**Work item:** Copy out all the lines of the data that hold the word "выполнении".

**Records for processing:**

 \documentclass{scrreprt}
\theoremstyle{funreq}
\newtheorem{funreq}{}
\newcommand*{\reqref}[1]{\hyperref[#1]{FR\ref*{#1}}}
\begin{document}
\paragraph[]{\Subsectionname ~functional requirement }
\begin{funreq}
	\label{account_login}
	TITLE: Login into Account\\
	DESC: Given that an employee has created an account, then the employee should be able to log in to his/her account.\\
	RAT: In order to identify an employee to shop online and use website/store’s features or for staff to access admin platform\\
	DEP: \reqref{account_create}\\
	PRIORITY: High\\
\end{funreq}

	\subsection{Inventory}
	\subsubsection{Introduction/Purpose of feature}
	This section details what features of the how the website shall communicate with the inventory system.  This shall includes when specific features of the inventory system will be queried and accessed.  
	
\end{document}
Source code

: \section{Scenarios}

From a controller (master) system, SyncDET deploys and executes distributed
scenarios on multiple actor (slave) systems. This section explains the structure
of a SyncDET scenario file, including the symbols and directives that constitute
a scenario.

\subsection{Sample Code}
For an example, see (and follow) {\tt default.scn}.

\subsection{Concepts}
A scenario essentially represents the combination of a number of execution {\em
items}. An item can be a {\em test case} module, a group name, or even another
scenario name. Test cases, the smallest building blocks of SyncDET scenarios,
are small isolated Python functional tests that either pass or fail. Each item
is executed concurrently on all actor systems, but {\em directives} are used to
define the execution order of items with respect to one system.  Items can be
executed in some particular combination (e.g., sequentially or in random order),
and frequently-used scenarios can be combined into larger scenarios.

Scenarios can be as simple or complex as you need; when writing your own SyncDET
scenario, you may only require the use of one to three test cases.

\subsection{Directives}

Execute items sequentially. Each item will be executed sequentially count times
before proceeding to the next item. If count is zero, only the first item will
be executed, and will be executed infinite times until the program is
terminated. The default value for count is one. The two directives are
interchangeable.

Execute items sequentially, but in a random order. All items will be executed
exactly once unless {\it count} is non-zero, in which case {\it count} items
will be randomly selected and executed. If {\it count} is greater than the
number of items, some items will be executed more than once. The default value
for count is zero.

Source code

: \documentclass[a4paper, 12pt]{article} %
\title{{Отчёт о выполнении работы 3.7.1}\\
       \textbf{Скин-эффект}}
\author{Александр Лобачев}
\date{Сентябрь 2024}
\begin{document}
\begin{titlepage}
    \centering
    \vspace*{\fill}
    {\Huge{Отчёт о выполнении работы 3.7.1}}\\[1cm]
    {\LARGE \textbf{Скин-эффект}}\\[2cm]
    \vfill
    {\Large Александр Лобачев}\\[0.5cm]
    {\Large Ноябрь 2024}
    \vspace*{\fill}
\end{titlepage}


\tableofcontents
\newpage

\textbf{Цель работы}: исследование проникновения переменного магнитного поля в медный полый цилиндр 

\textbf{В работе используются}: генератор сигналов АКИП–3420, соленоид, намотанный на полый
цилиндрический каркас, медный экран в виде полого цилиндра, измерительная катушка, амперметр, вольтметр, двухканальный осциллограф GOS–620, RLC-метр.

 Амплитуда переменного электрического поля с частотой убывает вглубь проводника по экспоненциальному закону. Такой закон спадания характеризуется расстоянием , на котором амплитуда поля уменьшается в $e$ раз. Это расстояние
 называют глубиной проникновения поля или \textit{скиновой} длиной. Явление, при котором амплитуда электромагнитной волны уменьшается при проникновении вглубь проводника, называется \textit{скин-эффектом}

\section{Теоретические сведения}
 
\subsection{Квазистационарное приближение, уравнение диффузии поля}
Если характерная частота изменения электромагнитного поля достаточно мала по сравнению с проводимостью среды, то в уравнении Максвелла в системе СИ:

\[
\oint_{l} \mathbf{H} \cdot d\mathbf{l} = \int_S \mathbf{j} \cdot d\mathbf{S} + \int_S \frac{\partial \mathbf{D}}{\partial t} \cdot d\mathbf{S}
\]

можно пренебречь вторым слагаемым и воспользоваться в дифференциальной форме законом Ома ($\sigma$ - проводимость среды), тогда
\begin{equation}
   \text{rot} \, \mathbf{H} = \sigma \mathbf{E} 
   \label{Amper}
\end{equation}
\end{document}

**Problem solution:**
\title{{Отчёт о выполнении работы 3.7.1}\\
    {\Huge{Отчёт о выполнении работы 3.7.1}}\\[1cm]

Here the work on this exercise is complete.